Machine Learning As A Standard Word
As part of AI, the term machine learning (ML) describes a wide range of algorithms and methods to improve software performance to improve with growing amounts of data. This involves both neural networks and deep learning – both terms will play a role later.
“Machine learning is about reading developments from amounts of data or recognizing categories in which the dataset classifies. As soon as the software comes into contact with new data, it can make appropriate decisions
Face recognition is used as an example. “I don’t know exactly how it works that I recognize my wife’s face,” says Dietterich. “This is what makes it so difficult to program a computer to do just that.” Machine learning, therefore, works with examples. “It’s more about input-output than coding,” says the AAAI boss.
According to Parker, common ML varieties are artificial neural networks, support vector machines, decision trees, Bayesian networks, closest-neighbour classifications, self-organizing maps, case-based reasoning instance-based learning,, the hidden Markov model and various types of regression analysis. If you want to know more about the individual terms, you will find detailed information on the stored Wikipedia links.

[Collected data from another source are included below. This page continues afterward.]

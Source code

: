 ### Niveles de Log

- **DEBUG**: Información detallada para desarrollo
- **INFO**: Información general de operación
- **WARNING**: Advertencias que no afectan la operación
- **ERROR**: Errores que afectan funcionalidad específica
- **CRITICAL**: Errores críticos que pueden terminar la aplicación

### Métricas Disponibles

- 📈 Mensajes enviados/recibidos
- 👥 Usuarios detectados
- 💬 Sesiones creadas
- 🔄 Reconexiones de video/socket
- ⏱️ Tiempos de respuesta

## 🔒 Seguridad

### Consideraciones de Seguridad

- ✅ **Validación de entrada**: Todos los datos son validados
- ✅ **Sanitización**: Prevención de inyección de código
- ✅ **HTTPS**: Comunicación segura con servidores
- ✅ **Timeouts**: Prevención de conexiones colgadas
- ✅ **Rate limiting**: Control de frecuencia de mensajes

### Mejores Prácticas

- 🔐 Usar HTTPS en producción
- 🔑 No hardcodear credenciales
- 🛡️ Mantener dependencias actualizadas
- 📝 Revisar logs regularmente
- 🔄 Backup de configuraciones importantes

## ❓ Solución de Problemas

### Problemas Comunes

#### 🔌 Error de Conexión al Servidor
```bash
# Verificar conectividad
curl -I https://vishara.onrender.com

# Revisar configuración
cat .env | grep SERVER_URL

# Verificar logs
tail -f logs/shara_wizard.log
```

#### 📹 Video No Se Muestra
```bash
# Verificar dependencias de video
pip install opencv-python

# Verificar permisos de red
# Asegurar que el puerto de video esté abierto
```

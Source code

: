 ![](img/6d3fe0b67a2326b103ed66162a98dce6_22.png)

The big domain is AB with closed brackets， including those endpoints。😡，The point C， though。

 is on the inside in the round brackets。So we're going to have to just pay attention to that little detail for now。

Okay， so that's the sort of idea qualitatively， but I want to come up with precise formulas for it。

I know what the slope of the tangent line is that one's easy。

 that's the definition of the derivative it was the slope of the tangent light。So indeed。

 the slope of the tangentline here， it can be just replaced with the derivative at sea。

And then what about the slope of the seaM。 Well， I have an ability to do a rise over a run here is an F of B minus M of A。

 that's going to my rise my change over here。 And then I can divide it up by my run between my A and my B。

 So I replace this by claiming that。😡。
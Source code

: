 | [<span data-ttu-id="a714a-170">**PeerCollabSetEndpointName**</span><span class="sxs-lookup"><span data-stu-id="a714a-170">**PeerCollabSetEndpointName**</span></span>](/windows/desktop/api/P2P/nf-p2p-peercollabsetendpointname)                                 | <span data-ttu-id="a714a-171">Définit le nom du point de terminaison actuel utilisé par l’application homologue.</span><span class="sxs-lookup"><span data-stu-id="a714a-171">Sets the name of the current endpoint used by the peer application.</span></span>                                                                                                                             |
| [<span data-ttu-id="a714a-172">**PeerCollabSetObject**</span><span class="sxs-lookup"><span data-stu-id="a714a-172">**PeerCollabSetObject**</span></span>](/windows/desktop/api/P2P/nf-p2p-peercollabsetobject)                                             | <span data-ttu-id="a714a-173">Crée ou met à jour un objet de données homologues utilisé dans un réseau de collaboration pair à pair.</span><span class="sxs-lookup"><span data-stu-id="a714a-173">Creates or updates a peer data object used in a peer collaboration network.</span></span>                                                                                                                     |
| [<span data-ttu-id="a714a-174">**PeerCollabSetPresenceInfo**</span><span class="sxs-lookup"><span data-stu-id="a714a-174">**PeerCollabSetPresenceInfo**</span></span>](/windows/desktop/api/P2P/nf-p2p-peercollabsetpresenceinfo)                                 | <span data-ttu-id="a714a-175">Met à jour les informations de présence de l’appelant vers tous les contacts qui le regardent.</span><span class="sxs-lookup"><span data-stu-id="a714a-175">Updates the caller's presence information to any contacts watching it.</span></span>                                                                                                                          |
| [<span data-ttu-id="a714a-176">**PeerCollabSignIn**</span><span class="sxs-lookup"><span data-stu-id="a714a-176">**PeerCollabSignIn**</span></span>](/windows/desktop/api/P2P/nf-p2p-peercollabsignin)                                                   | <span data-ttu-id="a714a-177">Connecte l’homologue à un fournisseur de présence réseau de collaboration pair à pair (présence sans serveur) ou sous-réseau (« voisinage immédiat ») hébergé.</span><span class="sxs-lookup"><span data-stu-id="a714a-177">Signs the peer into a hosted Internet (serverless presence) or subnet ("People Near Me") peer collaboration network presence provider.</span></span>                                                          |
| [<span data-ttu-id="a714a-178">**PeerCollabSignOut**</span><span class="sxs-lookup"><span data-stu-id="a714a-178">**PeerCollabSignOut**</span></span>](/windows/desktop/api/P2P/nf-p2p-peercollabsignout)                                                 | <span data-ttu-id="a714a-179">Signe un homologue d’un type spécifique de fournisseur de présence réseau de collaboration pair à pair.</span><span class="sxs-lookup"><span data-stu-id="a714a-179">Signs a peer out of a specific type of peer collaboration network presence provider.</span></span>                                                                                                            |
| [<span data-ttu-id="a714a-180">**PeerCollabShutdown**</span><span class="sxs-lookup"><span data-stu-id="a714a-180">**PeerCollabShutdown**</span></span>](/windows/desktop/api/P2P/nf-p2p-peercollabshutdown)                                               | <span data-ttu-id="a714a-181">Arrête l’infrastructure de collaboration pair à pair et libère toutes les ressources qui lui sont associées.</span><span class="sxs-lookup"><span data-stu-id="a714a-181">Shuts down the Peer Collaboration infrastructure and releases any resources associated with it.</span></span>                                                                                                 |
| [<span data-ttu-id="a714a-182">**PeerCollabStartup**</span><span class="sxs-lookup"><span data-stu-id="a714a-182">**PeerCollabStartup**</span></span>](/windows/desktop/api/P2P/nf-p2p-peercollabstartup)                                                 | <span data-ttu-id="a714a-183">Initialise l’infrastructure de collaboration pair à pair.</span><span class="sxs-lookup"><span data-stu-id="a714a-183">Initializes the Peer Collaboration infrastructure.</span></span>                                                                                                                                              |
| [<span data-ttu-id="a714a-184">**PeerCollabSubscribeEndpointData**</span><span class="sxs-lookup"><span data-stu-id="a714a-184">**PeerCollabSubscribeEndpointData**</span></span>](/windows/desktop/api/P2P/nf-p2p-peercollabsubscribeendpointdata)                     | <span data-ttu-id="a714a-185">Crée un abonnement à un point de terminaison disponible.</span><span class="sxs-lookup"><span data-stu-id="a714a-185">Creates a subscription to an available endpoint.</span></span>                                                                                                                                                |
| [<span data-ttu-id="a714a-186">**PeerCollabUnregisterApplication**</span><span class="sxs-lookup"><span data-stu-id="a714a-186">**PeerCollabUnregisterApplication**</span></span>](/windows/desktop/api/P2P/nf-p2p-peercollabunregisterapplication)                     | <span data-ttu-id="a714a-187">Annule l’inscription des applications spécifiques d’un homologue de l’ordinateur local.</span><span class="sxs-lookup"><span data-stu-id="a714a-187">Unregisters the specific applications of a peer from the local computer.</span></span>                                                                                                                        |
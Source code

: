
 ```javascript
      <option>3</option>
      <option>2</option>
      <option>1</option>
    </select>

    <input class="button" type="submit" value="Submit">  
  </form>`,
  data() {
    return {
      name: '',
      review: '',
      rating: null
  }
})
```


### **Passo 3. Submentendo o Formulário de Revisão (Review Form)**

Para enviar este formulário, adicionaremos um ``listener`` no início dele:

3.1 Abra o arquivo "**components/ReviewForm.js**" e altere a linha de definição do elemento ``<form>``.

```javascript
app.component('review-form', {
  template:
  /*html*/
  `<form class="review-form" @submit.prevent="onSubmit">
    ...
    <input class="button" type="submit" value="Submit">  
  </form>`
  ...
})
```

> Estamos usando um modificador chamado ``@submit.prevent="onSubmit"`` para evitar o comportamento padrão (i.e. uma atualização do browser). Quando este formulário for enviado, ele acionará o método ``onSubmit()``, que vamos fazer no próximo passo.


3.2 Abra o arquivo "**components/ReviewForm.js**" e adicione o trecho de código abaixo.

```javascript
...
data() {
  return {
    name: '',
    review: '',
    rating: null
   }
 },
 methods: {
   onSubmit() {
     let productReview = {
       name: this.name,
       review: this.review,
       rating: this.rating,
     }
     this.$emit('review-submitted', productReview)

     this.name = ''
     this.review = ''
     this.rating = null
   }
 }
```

Neural Networks vs Deep Learning
Artificial neural networks are a particular type of ML-based on the way the human brain works – even if, according to Parker, the accurate comparability is extremely poor. There are different types of neural networks – but essentially, all are based on a system of nodes connected by cables of different weights. The nodes are also called “neurons“. They are arranged in several layers – including an input layer over whichDataget into the system and an output layer through which the responses are made. In addition, there are one or more hidden layers on which the actual learning takes place. Typically, neural networks learn by changing the weight of the cross-connections between the nodes.
The term “deep learning” now refers to a “deep neural network”, namely one that comprises a vast number of neurons in different hidden layers. A” flat “neural network, on the other hand, usually consists of only one or two hidden layers.
Parker explains, “The idea behind deep learning is not new, but it has recently become popular because we have very large amounts of data today and also have fast processors that enable successful solutions to difficult problems.”
Cognitive Computing – It’s Complicated
Cognitive Computing is a further sub-area of AI – but it is not that “easy” to define. It’s pretty controversial.
Cognitive Computing, according to Parker, “refers to computing that deals with reasoning and understanding at a higher level – often in a way that is similar to – or at least modeled after – human consciousness.” It typically revolves more about symbolic and conceptual information than pure data and sensor flow – to make highly qualified decisions on complex issues.
Cognitive systems use various machine learning techniques, but they do not represent any such techniques per se. Instead, they can be described as “complete architecture made up of different AI subsystems that interlock,” says Parker. “It is therefore a sub-area of AI that deals with cognitive behavior that we would associate with the term ‘thinking’ as the opposite of mere perception and motor control,” says Dietterich.
Whether cognitive Computing is an AI area or just a popular buzzword has not been conclusively clarified. “Cognitive is marketing nonsense,” says Gartner analyst Tom Austin, for example. “It implies that machines think. That is nonsense.”